Goal of the exercise
In the records that follow, find the line with "1. Create the"; from there, retype every line exactly through the line with "5. In another", which also belongs to the answer.

Raw data
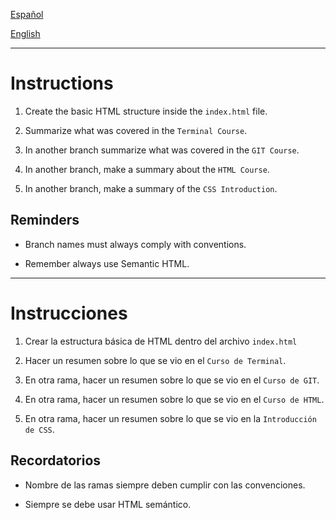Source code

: [Español](#Instrucciones)

[English](#Instructions)

---

# Instructions

1. Create the basic HTML structure inside the `index.html` file.

2. Summarize what was covered in the `Terminal Course`.

3. In another branch summarize what was covered in the `GIT Course`.

4. In another branch, make a summary about the `HTML Course`.

5. In another branch, make a summary of the `CSS Introduction`.

## Reminders

- Branch names must always comply with conventions.

- Remember always use Semantic HTML.

---

# Instrucciones

1. Crear la estructura básica de HTML dentro del archivo `index.html`

2. Hacer un resumen sobre lo que se vio en el `Curso de Terminal`.

3. En otra rama, hacer un resumen sobre lo que se vio en el `Curso de GIT`.

4. En otra rama, hacer un resumen sobre lo que se vio en el `Curso de HTML`.

5. En otra rama, hacer un resumen sobre lo que se vio en la `Introducción de CSS`.

## Recordatorios

- Nombre de las ramas siempre deben cumplir con las convenciones.

- Siempre se debe usar HTML semántico.

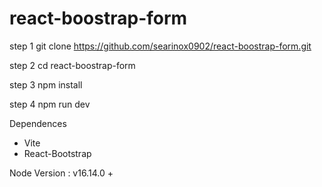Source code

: # react-boostrap-form

step 1
git clone https://github.com/searinox0902/react-boostrap-form.git

step 2
cd react-boostrap-form

step 3
npm install

step 4
npm run dev

Dependences

- Vite
- React-Bootstrap

Node Version : v16.14.0 + 

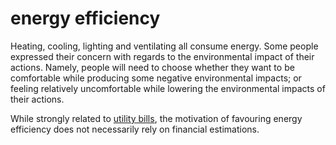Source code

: # energy efficiency

Heating, cooling, lighting and ventilating 
all consume energy. Some people expressed their concern with regards
to the environmental impact of their actions. Namely, people will need
to choose whether they want to be comfortable while producing some 
negative environmental impacts; or feeling relatively uncomfortable
while lowering the environmental impacts of their actions.

While strongly related to [utility bills](code=utility_bills), the 
motivation of favouring energy efficiency does not necessarily rely 
on financial estimations. 
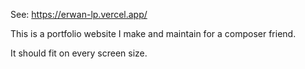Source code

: See: https://erwan-lp.vercel.app/

This is a portfolio website I make and maintain for a composer friend.

It should fit on every screen size.
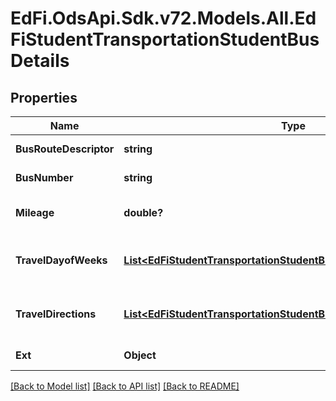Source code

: # EdFi.OdsApi.Sdk.v72.Models.All.EdFiStudentTransportationStudentBusDetails

## Properties

Name | Type | Description | Notes
------------ | ------------- | ------------- | -------------
**BusRouteDescriptor** | **string** | Identifies the specific route taken by a bus for student transportation. | 
**BusNumber** | **string** | The unique identifier assigned to the bus used for transporting the student. | 
**Mileage** | **double?** | The distance, typically measured in miles, that a student was transported along the route of the bus during a single trip. | [optional] 
**TravelDayofWeeks** | [**List&lt;EdFiStudentTransportationStudentBusDetailsTravelDayofWeek&gt;**](EdFiStudentTransportationStudentBusDetailsTravelDayofWeek.md) | An unordered collection of studentTransportationStudentBusDetailsTravelDayofWeeks. Specifies the day(s) of the week on which student transportation occurs. | [optional] 
**TravelDirections** | [**List&lt;EdFiStudentTransportationStudentBusDetailsTravelDirection&gt;**](EdFiStudentTransportationStudentBusDetailsTravelDirection.md) | An unordered collection of studentTransportationStudentBusDetailsTravelDirections. Indicates the direction of travel for the student transportation route (e.g., to school, from school). | [optional] 
**Ext** | **Object** | Extensions to the StudentTransportationStudentBusDetails entity. | [optional] 

[[Back to Model list]](../README.md#documentation-for-models) [[Back to API list]](../README.md#documentation-for-api-endpoints) [[Back to README]](../README.md)

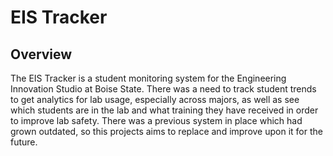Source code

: # EIS Tracker

## Overview
The EIS Tracker is a student monitoring system for the Engineering Innovation Studio at Boise State.
There was a need to track student trends to get analytics for lab usage, especially across majors, as
well as see which students are in the lab and what training they have received in order to improve
lab safety. There was a previous system in place which had grown outdated, so this projects aims
to replace and improve upon it for the future.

Result of the exercise
1. Create the basic HTML structure inside the `index.html` file.

2. Summarize what was covered in the `Terminal Course`.

3. In another branch summarize what was covered in the `GIT Course`.

4. In another branch, make a summary about the `HTML Course`.

5. In another branch, make a summary of the `CSS Introduction`.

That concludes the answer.